§ **WHAT YOU NEED TO DO**
Which lines have the string "프로젝트는"? Copy all of them from the entries below.
*** INFORMATION PROVIDED ***
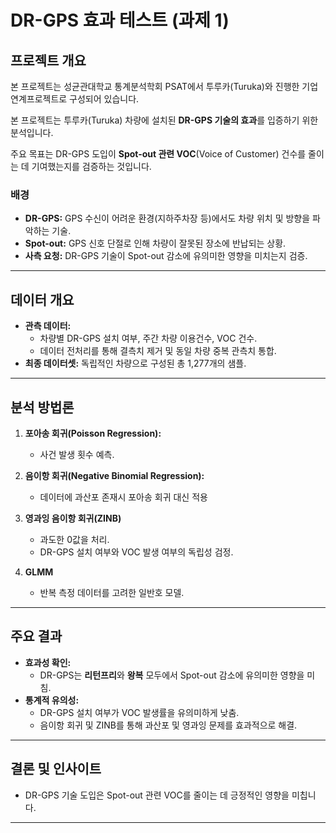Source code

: # DR-GPS 효과 테스트 (과제 1)

## 프로젝트 개요
본 프로젝트는 성균관대학교 통계분석학회 PSAT에서 투루카(Turuka)와 진행한 기업연계프로젝트로 구성되어 있습니다.

본 프로젝트는 투루카(Turuka) 차량에 설치된 **DR-GPS 기술의 효과**를 입증하기 위한 분석입니다. 

주요 목표는 DR-GPS 도입이 **Spot-out 관련 VOC**(Voice of Customer) 건수를 줄이는 데 기여했는지를 검증하는 것입니다.

### 배경
- **DR-GPS:** GPS 수신이 어려운 환경(지하주차장 등)에서도 차량 위치 및 방향을 파악하는 기술.
- **Spot-out:** GPS 신호 단절로 인해 차량이 잘못된 장소에 반납되는 상황.
- **사측 요청:** DR-GPS 기술이 Spot-out 감소에 유의미한 영향을 미치는지 검증.

---

## 데이터 개요
- **관측 데이터:**
  - 차량별 DR-GPS 설치 여부, 주간 차량 이용건수, VOC 건수.
  - 데이터 전처리를 통해 결측치 제거 및 동일 차량 중복 관측치 통합.
- **최종 데이터셋:** 독립적인 차량으로 구성된 총 1,277개의 샘플.

---

## 분석 방법론
1. **포아송 회귀(Poisson Regression):** 
   - 사건 발생 횟수 예측.

2. **음이항 회귀(Negative Binomial Regression):**
   - 데이터에 과산포 존재시 포아송 회귀 대신 적용

3. **영과잉 음이항 회귀(ZINB)**
   - 과도한 0값을 처리.
   - DR-GPS 설치 여부와 VOC 발생 여부의 독립성 검정.

4. **GLMM**
   - 반복 측정 데이터를 고려한 일반호 모델.

---

## 주요 결과
- **효과성 확인:**
  - DR-GPS는 **리턴프리**와 **왕복** 모두에서 Spot-out 감소에 유의미한 영향을 미침.
- **통계적 유의성:**
  - DR-GPS 설치 여부가 VOC 발생률을 유의미하게 낮춤.
  - 음이항 회귀 및 ZINB를 통해 과산포 및 영과잉 문제를 효과적으로 해결.

---

## 결론 및 인사이트
- DR-GPS 기술 도입은 Spot-out 관련 VOC를 줄이는 데 긍정적인 영향을 미칩니다.

---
***
§ **RESULT**
본 프로젝트는 성균관대학교 통계분석학회 PSAT에서 투루카(Turuka)와 진행한 기업연계프로젝트로 구성되어 있습니다.
본 프로젝트는 투루카(Turuka) 차량에 설치된 **DR-GPS 기술의 효과**를 입증하기 위한 분석입니다. 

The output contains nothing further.